The False Narrative of Diet Culture

Anna Deane '23, Social Media Coordinator

If you are a teenager or an adult, you have likely fallen victim to diet culture at least once in your lifetime. Diet culture is the false narrative that losing weight prevents or cures health issues.

Diet culture worships thinness and correlates that thinness with being healthy. It tells us that there’s only one way to look and that is skinny. This way of thinking contributes to mental health concerns and eating disorder behaviors, specifically among teenagers and young adults. Diet culture has taught society to believe that without the “ideal” body, we will not have any value or worth in our lives.

Diet culture robs people of all sizes of money, health, and happiness.
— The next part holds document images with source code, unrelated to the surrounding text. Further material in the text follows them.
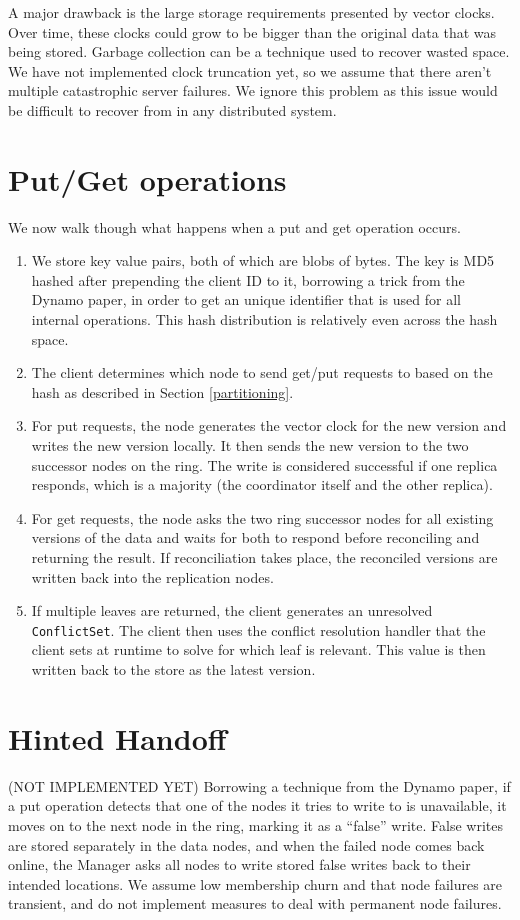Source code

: \documentclass[paper=a4,fontsize=11pt]{report} %
\numberwithin{equation}{section} %
\numberwithin{figure}{section} %
\numberwithin{table}{section} %
\begin{document}
A major drawback is the large storage requirements presented by vector clocks. Over time, these clocks could grow to be bigger than the original data that was being stored. Garbage collection can be a technique used to recover wasted space. We have not implemented clock truncation yet, so we assume that there aren't multiple catastrophic server failures. We ignore this problem as this issue would be difficult to recover from in any distributed system.

\section{Put/Get operations}
We now walk though what happens when a put and get operation occurs.

\begin{enumerate}
\item We store key value pairs, both of which are blobs of bytes. The key is MD5 hashed after prepending the client ID to it, borrowing a trick from the Dynamo paper, in order to get an unique identifier that is used for all internal operations. This hash distribution is relatively even across the hash space.
\item The client determines which node to send get/put requests to based on the hash as described in Section \ref{partitioning}.
\item For put requests, the node generates the vector clock for the new version and writes the new version locally. It then sends the new version to the two successor nodes on the ring. The write is considered successful if one replica responds, which is a majority (the coordinator itself and the other replica).
\item For get requests, the node asks the two ring successor nodes for all existing versions of the data and waits for both to respond before reconciling and returning the result. If reconciliation takes place, the reconciled versions are written back into the replication nodes.
\item If multiple leaves are returned, the client generates an unresolved \texttt{ConflictSet}. The client then uses the conflict resolution handler that the client sets at runtime to solve for which leaf is relevant. This value is then written back to the store as the latest version.
\end{enumerate}

\section{Hinted Handoff} (NOT IMPLEMENTED YET)
Borrowing a technique from the Dynamo paper, if a put operation detects that one of the nodes it tries to write to is unavailable, it moves on to the next node in the ring, marking it as a ``false'' write. False writes are stored separately in the data nodes, and when the failed node comes back online, the Manager asks all nodes to write stored false writes back to their intended locations. We assume low membership churn and that node failures are transient, and do not implement measures to deal with permanent node failures.
\end{document}

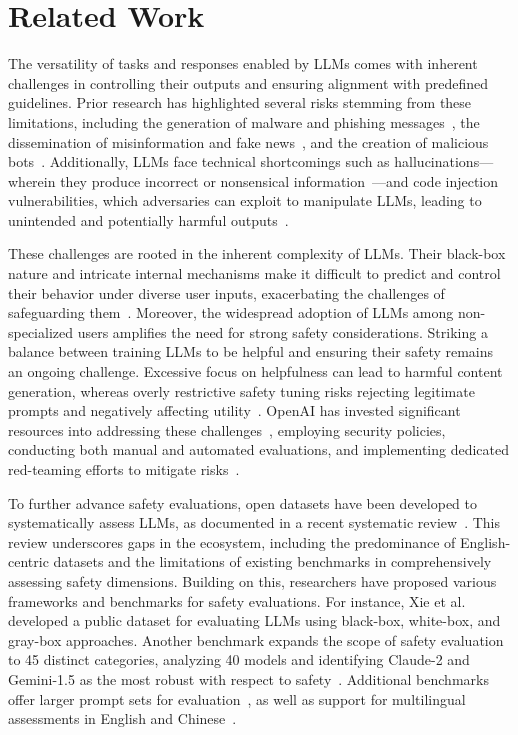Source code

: \section{Related Work}
\label{Related Work}

The versatility of tasks and responses enabled by LLMs comes with inherent challenges in controlling their outputs and ensuring alignment with predefined guidelines. Prior research has highlighted several risks stemming from these limitations, including the generation of malware and phishing messages~\cite{kucharavy2024llms}, the dissemination of misinformation and fake news~\cite{Weidinger2022, Zellers2019}, and the creation of malicious bots~\cite{kucharavy2024llms, Derner2024}. Additionally, LLMs face technical shortcomings such as hallucinations—wherein they produce incorrect or nonsensical information~\cite{gao2024}—and code injection vulnerabilities, which adversaries can exploit to manipulate LLMs, leading to unintended and potentially harmful outputs~\cite{gao2024}.

These challenges are rooted in the inherent complexity of LLMs. Their black-box nature and intricate internal mechanisms make it difficult to predict and control their behavior under diverse user inputs, exacerbating the challenges of safeguarding them~\cite{sarker2024llm, ullah2024challenges}. Moreover, the widespread adoption of LLMs among non-specialized users amplifies the need for strong safety considerations. Striking a balance between training LLMs to be helpful and ensuring their safety remains an ongoing challenge. Excessive focus on helpfulness can lead to harmful content generation, whereas overly restrictive safety tuning risks rejecting legitimate prompts and negatively affecting utility~\cite{bianchi2024safety, chehbouni2024}. OpenAI has invested significant resources into addressing these challenges~\cite{openai_safety}, employing security policies, conducting both manual and automated evaluations, and implementing dedicated red-teaming efforts to mitigate risks~\cite{openai2023redteaming}.

To further advance safety evaluations, open datasets have been developed to systematically assess LLMs, as documented in a recent systematic review~\cite{rottger2025}. This review underscores gaps in the ecosystem, including the predominance of English-centric datasets and the limitations of existing benchmarks in comprehensively assessing safety dimensions. Building on this, researchers have proposed various frameworks and benchmarks for safety evaluations. For instance, Xie et al.~\cite{xie2024onlinesafety} developed a public dataset for evaluating LLMs using black-box, white-box, and gray-box approaches. Another benchmark expands the scope of safety evaluation to 45 distinct categories, analyzing 40 models and identifying Claude-2 and Gemini-1.5 as the most robust with respect to safety~\cite{xie2024sorrybench}. Additional benchmarks offer larger prompt sets for evaluation~\cite{zhang2024safetybench}, as well as support for multilingual assessments in English and Chinese~\cite{yuan2024, sun2023safety}.

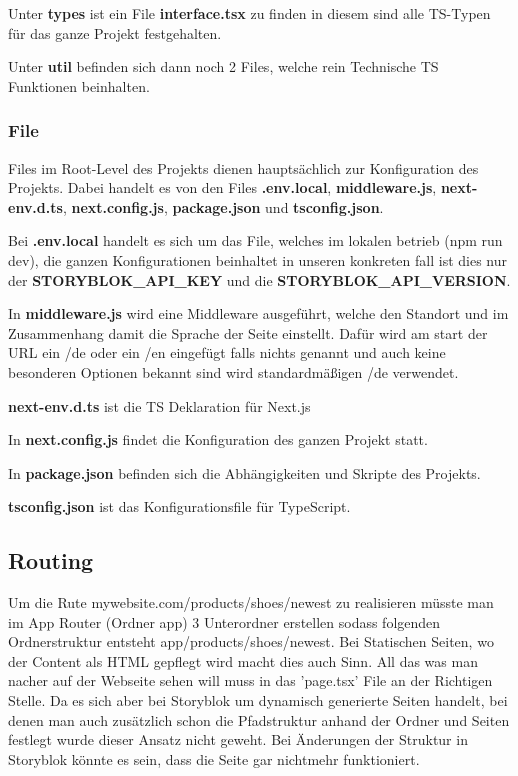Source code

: Unter \textbf{types} ist ein File \textbf{interface.tsx} zu finden in diesem sind alle TS-Typen für das ganze Projekt festgehalten.

Unter \textbf{util} befinden sich dann noch 2 Files, welche rein Technische TS Funktionen beinhalten.

\subsubsection*{File}
Files im Root-Level des Projekts dienen hauptsächlich zur Konfiguration des Projekts. Dabei handelt es von den Files \textbf{.env.local}, \textbf{middleware.js}, \textbf{next-env.d.ts}, \textbf{next.config.js}, \textbf{package.json} und \textbf{tsconfig.json}.

Bei \textbf{.env.local} handelt es sich um das File, welches im lokalen betrieb (npm run dev), die ganzen Konfigurationen beinhaltet in unseren konkreten fall ist dies nur der \textbf{STORYBLOK\_API\_KEY} und die \textbf{STORYBLOK\_API\_VERSION}.

In \textbf{middleware.js} wird eine Middleware ausgeführt, welche den Standort und im Zusammenhang damit die Sprache der Seite einstellt. Dafür wird am start der URL ein /de oder ein /en eingefügt falls nichts genannt und auch keine besonderen Optionen bekannt sind wird standardmäßigen /de verwendet.

\textbf{next-env.d.ts} ist die TS Deklaration für Next.js

In \textbf{next.config.js} findet die Konfiguration des ganzen Projekt statt.

In \textbf{package.json} befinden sich die Abhängigkeiten und Skripte des Projekts.

\textbf{tsconfig.json} ist das Konfigurationsfile für TypeScript.

\subsection{Routing}
Um die Rute mywebsite.com/products/shoes/newest zu realisieren müsste man im App Router (Ordner app) 3 Unterordner erstellen sodass folgenden Ordnerstruktur entsteht app/products/shoes/newest. Bei Statischen Seiten, wo der Content als HTML gepflegt wird macht dies auch Sinn. All das was man nacher auf der Webseite sehen will muss in das 'page.tsx' File an der Richtigen Stelle. 
Da es sich aber bei Storyblok um dynamisch generierte Seiten handelt, bei denen man auch zusätzlich schon die Pfadstruktur anhand der Ordner und Seiten festlegt wurde dieser Ansatz nicht geweht. Bei Änderungen der Struktur in Storyblok könnte es sein, dass die Seite gar nichtmehr funktioniert. 

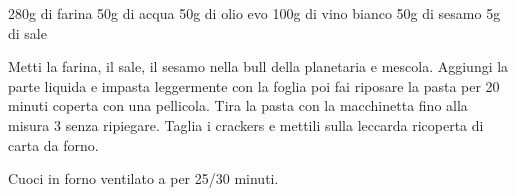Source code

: \begin{ingreds}
	280g di farina
	50g di acqua
	50g di olio evo
	100g di vino bianco
	50g di sesamo
	5g di sale
\end{ingreds}

\begin{method}
	Metti la farina, il sale, il sesamo nella bull della planetaria e mescola. Aggiungi la parte liquida e impasta leggermente con la foglia poi fai riposare la pasta per 20 minuti coperta con una pellicola.
	Tira la pasta con la macchinetta fino alla misura 3 senza ripiegare. Taglia i crackers e mettili sulla leccarda ricoperta di carta da forno.

	Cuoci in forno ventilato a  per 25/30 minuti.
\end {method}

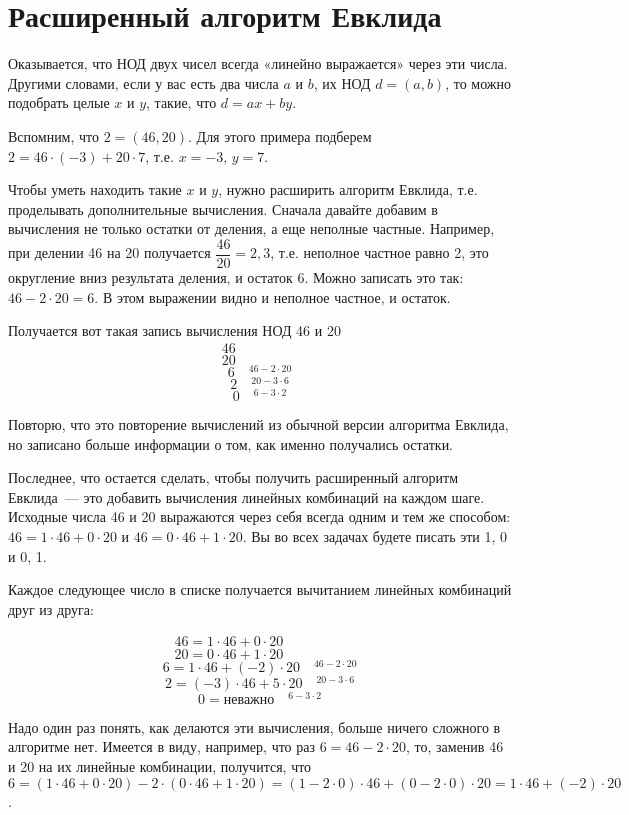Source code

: \documentclass{article}
\begin{document}
    \section{Расширенный алгоритм Евклида}
    Оказывается, что НОД двух чисел всегда «линейно выражается» через эти числа.
    Другими словами, если у вас есть два числа $a$ и $b$, их НОД $d = (a, b)$, то можно подобрать целые
    $x$ и $y$, такие, что $d = ax + by$.

    Вспомним, что $2 = (46, 20)$.
    Для этого примера подберем $2 = 46\cdot(-3) + 20\cdot7$, т.е. $x=-3$, $y=7$.

    Чтобы уметь находить такие $x$ и $y$, нужно расширить алгоритм Евклида, т.е. проделывать дополнительные вычисления. Сначала давайте добавим в вычисления не только остатки от деления, а еще неполные частные. Например, при делении 46 на 20 получается $\dfrac{46}{20} = 2,3$, т.е. неполное частное равно 2, это округление вниз результата деления, и остаток 6. Можно записать это так: $46 - 2\cdot20 = 6$. В этом выражении видно и неполное частное, и остаток.

    Получается вот такая запись вычисления НОД 46 и 20
    \[46 \quad {}^{\phantom{10-10\cdot10}}\]
    \[20 \quad {}^{\phantom{10-10\cdot10}}\]
    \[6 \quad {}^{46 - 2\cdot20}\]
    \[2 \quad {}^{20 - 3\cdot6}\]
    \[0 \quad {}^{6 - 3\cdot2}\]

    Повторю, что это повторение вычислений из обычной версии алгоритма Евклида, но записано больше информации о том, как именно получались остатки.

    Последнее, что остается сделать, чтобы получить расширенный алгоритм Евклида~--- это добавить вычисления линейных комбинаций на каждом шаге. Исходные числа 46 и 20 выражаются через себя всегда одним и тем же способом: $46 = 1\cdot46+0\cdot20$ и $46 = 0\cdot46+1\cdot20$. Вы во всех задачах будете писать эти 1, 0 и 0, 1.

    \pagebreak

    Каждое следующее число в списке получается вычитанием линейных комбинаций друг из друга:

    \[46 = 1\cdot46+0\cdot20 \quad {}^{\phantom{10-10\cdot10}}\]
    \[20 = 0\cdot46+1\cdot20 \quad {}^{\phantom{10-10\cdot10}}\]
    \[6 = 1\cdot46+(-2)\cdot20 \quad {}^{46 - 2\cdot20}\]
    \[2 = (-3)\cdot46+5\cdot20 \quad {}^{20 - 3\cdot6}\]
    \[0 = \mbox{неважно} \quad {}^{6 - 3\cdot2}\]

    Надо один раз понять, как делаются эти вычисления, больше ничего сложного в алгоритме нет.
    Имеется в виду, например, что раз $6 = 46 - 2\cdot20$, то, заменив 46 и 20 на их линейные комбинации, получится, что $6 = (1\cdot46+0\cdot20) - 2\cdot(0\cdot46+1\cdot20) = (1 - 2\cdot 0)\cdot46 + (0-2\cdot0)\cdot20=1\cdot46+(-2)\cdot20$.
\end{document}
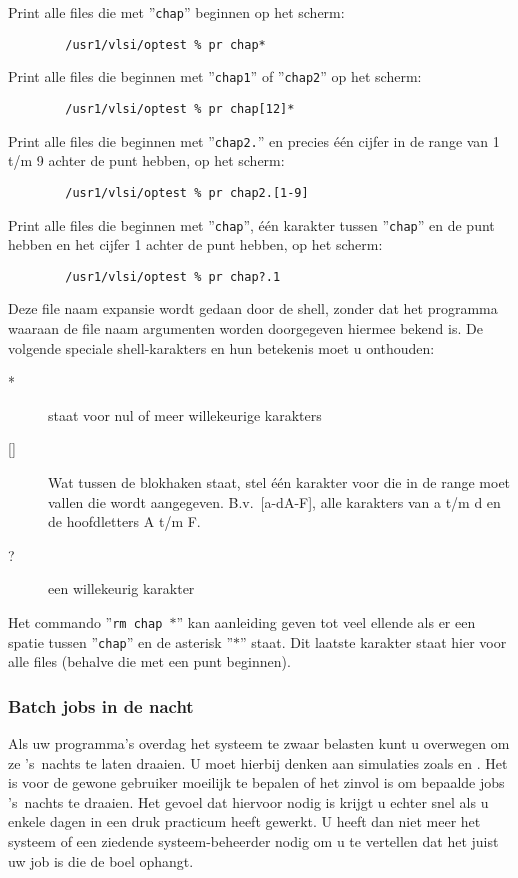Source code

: Print alle files die met ''{\tt chap}'' beginnen op het scherm:
\begin{verbatim}
        /usr1/vlsi/optest % pr chap*
\end{verbatim}
Print alle files die beginnen met ''{\tt chap1}'' of ''{\tt chap2}''
op het scherm:
\begin{verbatim}
        /usr1/vlsi/optest % pr chap[12]*
\end{verbatim}
Print alle files die beginnen met ''{\tt chap2.}''
en precies \'e\'en cijfer in de 
range van 1 t/m 9 achter de punt hebben, op het scherm:
\begin{verbatim}
        /usr1/vlsi/optest % pr chap2.[1-9]
\end{verbatim}
Print alle files die beginnen met ''{\tt chap}'',
\'e\'en karakter tussen ''{\tt chap}''
en de punt hebben en het cijfer 1 achter de punt hebben, op het scherm:
\begin{verbatim}
        /usr1/vlsi/optest % pr chap?.1
\end{verbatim}
Deze file naam expansie wordt gedaan door de shell,
zonder dat het programma waaraan de file naam argumenten
worden doorgegeven hiermee bekend is.
De volgende speciale shell-karakters en hun betekenis
moet u onthouden:
\begin{description}
\item[*      ]       staat voor nul of meer willekeurige karakters
\item[{[]}]    Wat tussen de blokhaken staat, stel \'e\'en karakter voor die
in de range moet vallen die wordt aangegeven.
B.v.\ [a-dA-F], alle karakters van a t/m d en de hoofdletters A t/m F.
\item[?]       een willekeurig karakter
\end{description}
Het commando ''{\tt rm chap $\ast$}'' kan aanleiding geven tot veel
ellende als er een spatie tussen ''{\tt chap}'' en
de asterisk ''{\tt $\ast$}'' staat.
Dit laatste karakter staat hier voor alle files (behalve die met een
punt beginnen).

\subsubsection{Batch jobs in de nacht}
\label{Batch jobs in de nacht}
Als uw programma's overdag het systeem te zwaar belasten kunt u overwegen
om ze 's~nachts te laten draaien.
U moet hierbij denken aan simulaties
zoals  en .
Het is voor de gewone gebruiker moeilijk te bepalen of het zinvol is om
bepaalde jobs 's~nachts te draaien.
Het gevoel dat hiervoor nodig is 
krijgt u echter snel als u enkele dagen in een druk practicum heeft gewerkt.
U heeft dan niet meer het systeem of een ziedende systeem-beheerder nodig
om u te vertellen dat het juist uw job is die de boel ophangt.

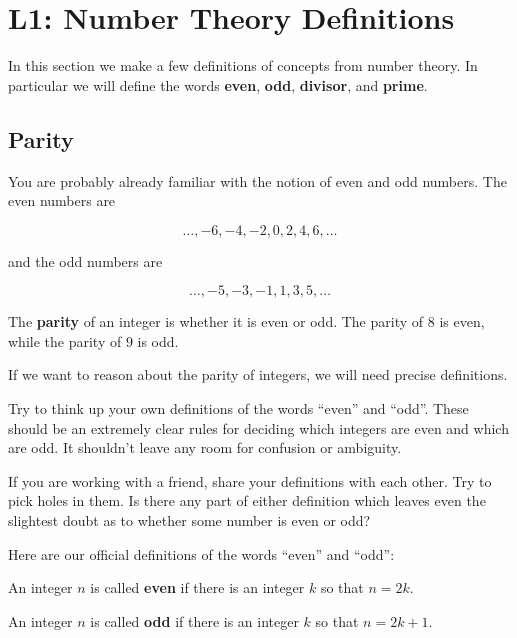 \chapter{L1:  Number Theory Definitions}

In this section we make a few definitions of concepts from number theory.  In particular we will define the words  \textbf{even}, \textbf{odd}, \textbf{divisor}, and \textbf{prime}.

\section{Parity}
You are probably already familiar with the notion of even and odd numbers.   The even numbers are 

$$
\dots, -6, -4, -2, 0 , 2, 4, 6,  \dots
$$

and the odd numbers are 

$$
\dots,  -5, -3, -1, 1, 3, 5, \dots
$$

The \textbf{parity} of an integer is whether it is even or odd.  The parity of $8$ is even, while the parity of $9$ is odd.

If we want to reason about the parity of integers, we will need precise definitions.

\begin{stopthink}
	Try to think up your own definitions of the words ``even'' and ``odd''.  These should be an extremely clear rules for deciding which integers are even and which are odd.  It shouldn't leave any room for confusion or ambiguity.
	
	If you are working with a friend, share your definitions with each other.  Try to pick holes in them.  Is there any part of either definition which leaves even the slightest doubt as to whether some number is even or odd?
\end{stopthink}

\newpage

Here are our official definitions of the words ``even'' and ``odd'':

\begin{definition}
	
	An integer $n$ is called \textbf{even} if there is an integer $k$ so that $n = 2k$.
\end{definition}

\begin{definition}
	An integer $n$ is called \textbf{odd} if  there is an integer $k$ so that $n = 2k+1$.
\end{definition}

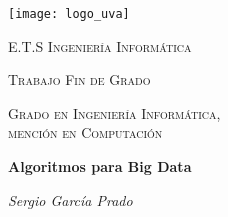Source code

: \documentclass{subfiles}
\begin{document}
  \newgeometry{}

  \begin{titlepage}

    \centering
    \texttt{[image: logo\_uva]}\par\vspace{1cm}

    {\scshape\LARGE E.T.S Ingeniería Informática \par}
    \vspace{1cm}

    {\scshape\Large Trabajo Fin de Grado\par}
    \vspace{1.5cm}

    {\scshape\Large Grado en Ingeniería Informática, \\ mención en Computación\par}
    \vspace{1.5cm}

    {\huge\bfseries Algoritmos para Big Data\par}
    \vspace{2cm}

    {\Large\itshape Sergio García Prado \par}
    \vfill

  \end{titlepage}

  \restoregeometry
  \setcounter{page}{1}
\end{document}

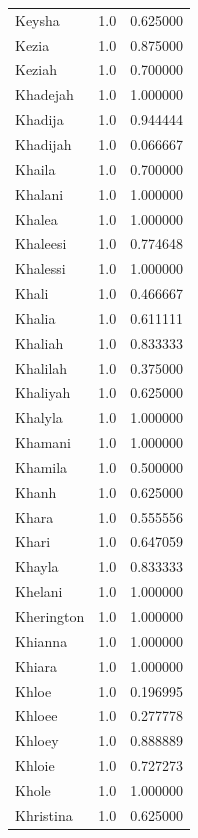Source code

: \documentclass[
  letterpaper,
  DIV=11,
  numbers=noendperiod]{scrreprt}
\begin{document}
\begin{tabular}{lrr}
Keysha          &   1.0 &   0.625000 \\
Kezia           &   1.0 &   0.875000 \\
Keziah          &   1.0 &   0.700000 \\
Khadejah        &   1.0 &   1.000000 \\
Khadija         &   1.0 &   0.944444 \\
Khadijah        &   1.0 &   0.066667 \\
Khaila          &   1.0 &   0.700000 \\
Khalani         &   1.0 &   1.000000 \\
Khalea          &   1.0 &   1.000000 \\
Khaleesi        &   1.0 &   0.774648 \\
Khalessi        &   1.0 &   1.000000 \\
Khali           &   1.0 &   0.466667 \\
Khalia          &   1.0 &   0.611111 \\
Khaliah         &   1.0 &   0.833333 \\
Khalilah        &   1.0 &   0.375000 \\
Khaliyah        &   1.0 &   0.625000 \\
Khalyla         &   1.0 &   1.000000 \\
Khamani         &   1.0 &   1.000000 \\
Khamila         &   1.0 &   0.500000 \\
Khanh           &   1.0 &   0.625000 \\
Khara           &   1.0 &   0.555556 \\
Khari           &   1.0 &   0.647059 \\
Khayla          &   1.0 &   0.833333 \\
Khelani         &   1.0 &   1.000000 \\
Kherington      &   1.0 &   1.000000 \\
Khianna         &   1.0 &   1.000000 \\
Khiara          &   1.0 &   1.000000 \\
Khloe           &   1.0 &   0.196995 \\
Khloee          &   1.0 &   0.277778 \\
Khloey          &   1.0 &   0.888889 \\
Khloie          &   1.0 &   0.727273 \\
Khole           &   1.0 &   1.000000 \\
Khristina       &   1.0 &   0.625000 \\

\end{tabular}
\end{document}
It plays a significant role in causing eating disorders, body obsession, weight stigma, and fatphobia.

When we cannot meet the impossible standards diet culture has, we are left feeling ashamed, ultimately resulting in some individuals engaging in disordered eating behaviors, which can end up being a vicious cycle to get out of, especially when living in a society that normalizes these dangerous behaviors.

From a young age, it is taught that there are “good” foods and “bad” foods, and as a result, you are left being so focused on what you’re eating and whether its “good” or “bad” that you are not able to enjoy the moment fully. Food is supposed to provide pleasure, satisfaction, comfort, and much more, but diet culture is stealing those reasons from so many people.

In a society where diet culture is all around us, from food marketing labels like “skinny girl” and “guilt-free,” it can be hard to remember that health is not determined by body size, and health means different things for different people depending on a variety of factors. Food restriction is physically and psychologically damaging and can result in an assortment of health problems.

Following diet culture beliefs are not going to make you happy and your life is not designed to constantly be worrying about food. Even if society says other wise, your body is perfectly fine the way it is when you feel your best.